Exercise goal
Copy out, from the entries below, each line holding the string "Type".

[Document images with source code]
· · ·
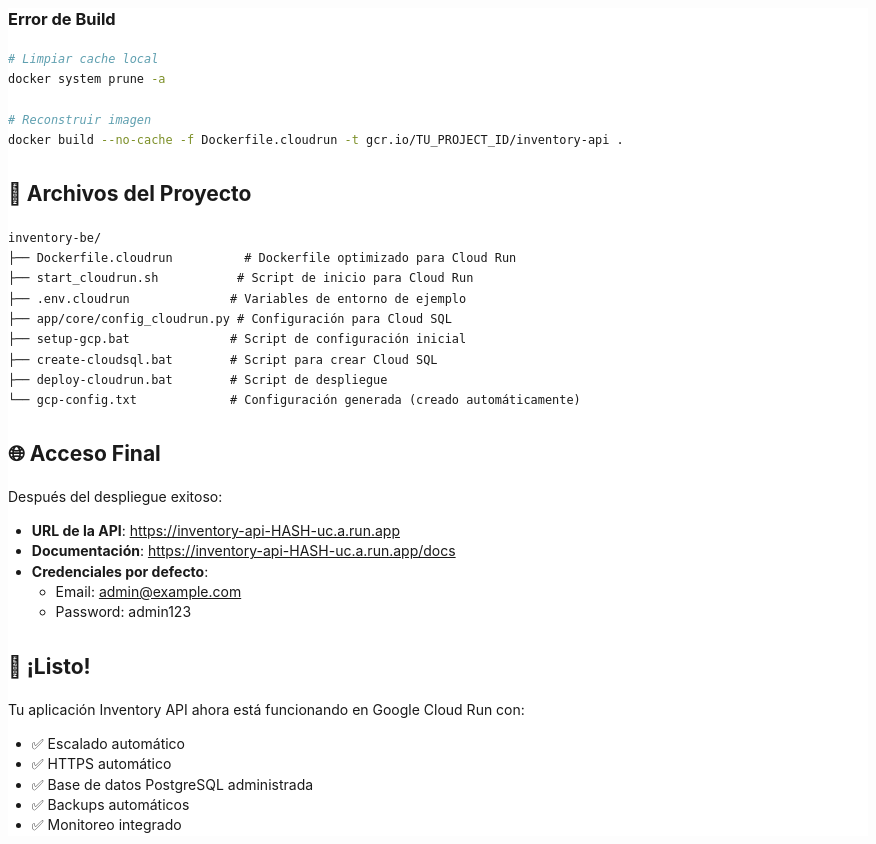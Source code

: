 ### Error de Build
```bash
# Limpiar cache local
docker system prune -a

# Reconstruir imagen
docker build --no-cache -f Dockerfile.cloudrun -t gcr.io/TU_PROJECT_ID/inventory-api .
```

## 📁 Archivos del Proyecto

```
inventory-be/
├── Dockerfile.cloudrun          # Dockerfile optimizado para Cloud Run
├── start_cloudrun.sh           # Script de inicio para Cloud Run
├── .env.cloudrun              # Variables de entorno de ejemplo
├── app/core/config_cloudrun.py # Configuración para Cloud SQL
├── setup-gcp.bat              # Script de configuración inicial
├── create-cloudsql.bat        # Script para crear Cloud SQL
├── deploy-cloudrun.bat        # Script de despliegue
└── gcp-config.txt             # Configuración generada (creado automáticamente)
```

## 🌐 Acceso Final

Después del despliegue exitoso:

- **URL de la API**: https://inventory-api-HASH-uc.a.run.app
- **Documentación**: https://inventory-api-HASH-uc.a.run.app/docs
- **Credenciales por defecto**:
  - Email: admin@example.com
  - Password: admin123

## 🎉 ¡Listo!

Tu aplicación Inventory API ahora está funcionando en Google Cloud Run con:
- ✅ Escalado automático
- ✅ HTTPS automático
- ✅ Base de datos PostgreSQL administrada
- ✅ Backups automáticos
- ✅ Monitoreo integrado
· · ·
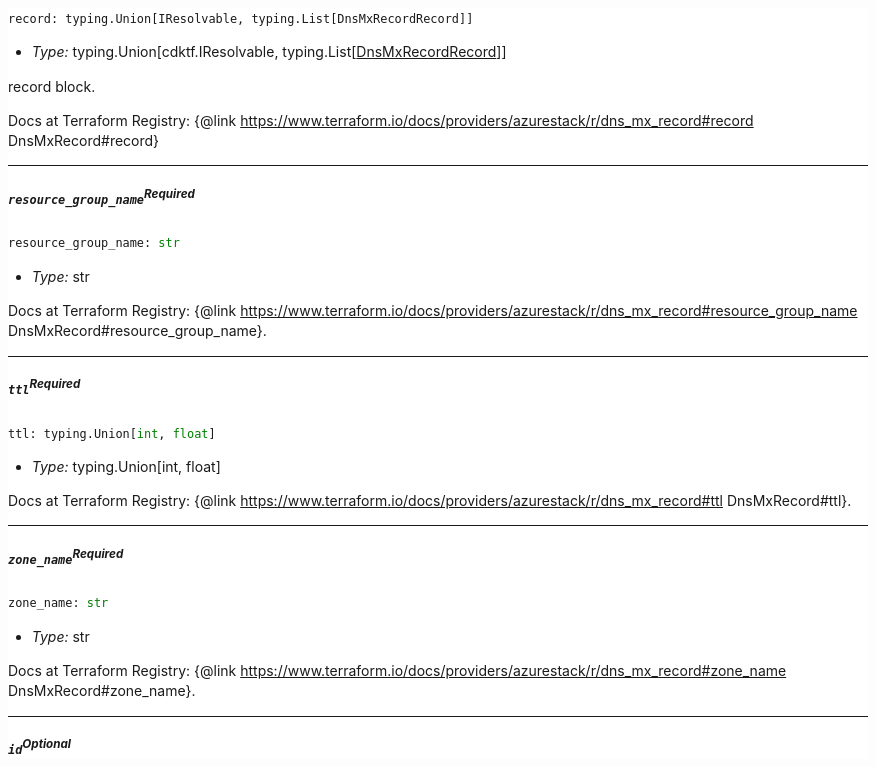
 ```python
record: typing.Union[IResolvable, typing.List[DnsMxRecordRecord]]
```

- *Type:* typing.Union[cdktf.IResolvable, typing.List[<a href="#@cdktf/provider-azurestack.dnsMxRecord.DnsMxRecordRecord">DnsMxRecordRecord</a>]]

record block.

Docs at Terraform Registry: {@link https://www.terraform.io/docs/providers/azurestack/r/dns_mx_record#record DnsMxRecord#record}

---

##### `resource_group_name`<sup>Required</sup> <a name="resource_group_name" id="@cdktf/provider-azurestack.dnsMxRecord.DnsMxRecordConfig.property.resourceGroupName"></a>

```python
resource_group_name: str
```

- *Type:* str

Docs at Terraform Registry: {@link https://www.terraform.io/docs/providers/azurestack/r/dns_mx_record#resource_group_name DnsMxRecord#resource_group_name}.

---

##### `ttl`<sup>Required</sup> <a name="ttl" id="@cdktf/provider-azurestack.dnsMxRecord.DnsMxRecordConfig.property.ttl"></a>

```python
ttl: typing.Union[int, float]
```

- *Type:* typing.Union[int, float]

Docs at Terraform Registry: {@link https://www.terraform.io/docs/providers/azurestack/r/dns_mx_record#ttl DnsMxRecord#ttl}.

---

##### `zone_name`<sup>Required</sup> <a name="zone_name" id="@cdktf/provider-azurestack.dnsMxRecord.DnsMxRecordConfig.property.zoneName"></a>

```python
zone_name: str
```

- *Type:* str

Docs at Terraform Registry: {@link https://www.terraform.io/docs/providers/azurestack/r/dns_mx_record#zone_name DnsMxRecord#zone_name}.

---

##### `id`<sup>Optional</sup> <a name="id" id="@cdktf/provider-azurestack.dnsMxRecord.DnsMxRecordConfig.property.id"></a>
· · ·
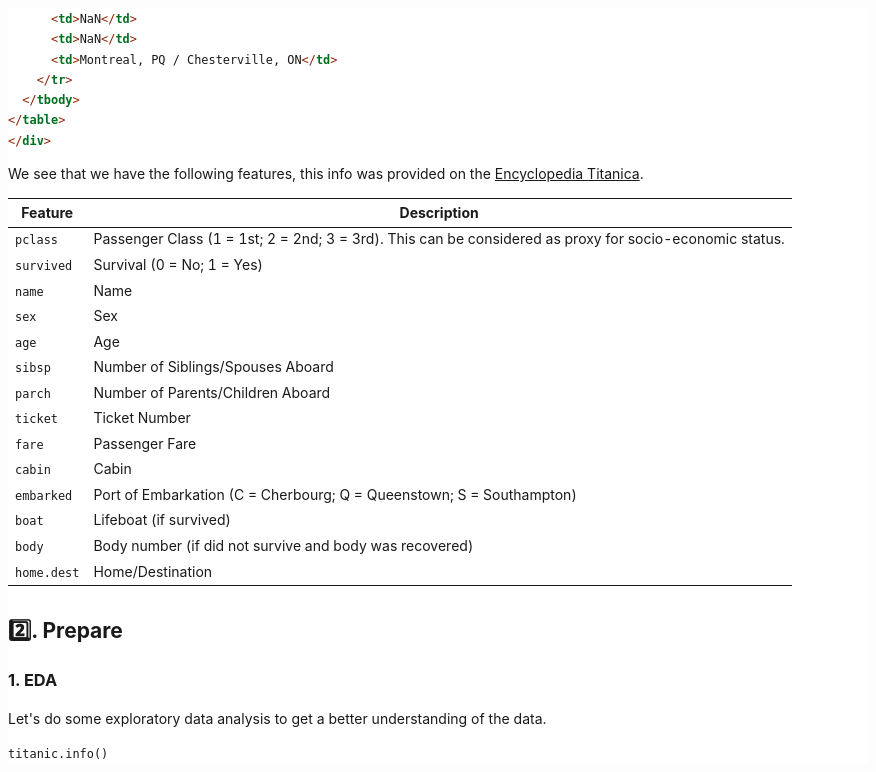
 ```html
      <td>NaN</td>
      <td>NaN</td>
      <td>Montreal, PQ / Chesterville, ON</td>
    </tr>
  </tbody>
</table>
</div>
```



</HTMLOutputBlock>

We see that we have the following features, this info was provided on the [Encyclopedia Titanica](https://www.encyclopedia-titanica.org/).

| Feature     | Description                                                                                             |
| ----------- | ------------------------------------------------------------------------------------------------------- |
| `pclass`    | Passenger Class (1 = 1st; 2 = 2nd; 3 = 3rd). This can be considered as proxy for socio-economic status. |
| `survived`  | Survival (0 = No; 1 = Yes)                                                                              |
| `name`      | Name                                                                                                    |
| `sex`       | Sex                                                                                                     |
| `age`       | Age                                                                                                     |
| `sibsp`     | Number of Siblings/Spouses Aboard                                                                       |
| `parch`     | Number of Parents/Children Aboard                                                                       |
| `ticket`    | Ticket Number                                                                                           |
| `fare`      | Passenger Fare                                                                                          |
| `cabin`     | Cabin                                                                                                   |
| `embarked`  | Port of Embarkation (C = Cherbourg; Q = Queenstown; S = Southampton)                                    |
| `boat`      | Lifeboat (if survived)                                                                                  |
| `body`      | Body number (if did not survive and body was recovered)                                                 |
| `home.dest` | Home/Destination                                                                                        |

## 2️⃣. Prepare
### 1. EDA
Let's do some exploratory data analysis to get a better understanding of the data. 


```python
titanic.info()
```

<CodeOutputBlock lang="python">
· · ·
Solution for this problem
- *Type:* typing.Union[cdktf.IResolvable, typing.List[<a href="#@cdktf/provider-azurestack.dnsMxRecord.DnsMxRecordRecord">DnsMxRecordRecord</a>]]
- *Type:* str
- *Type:* typing.Union[int, float]
- *Type:* str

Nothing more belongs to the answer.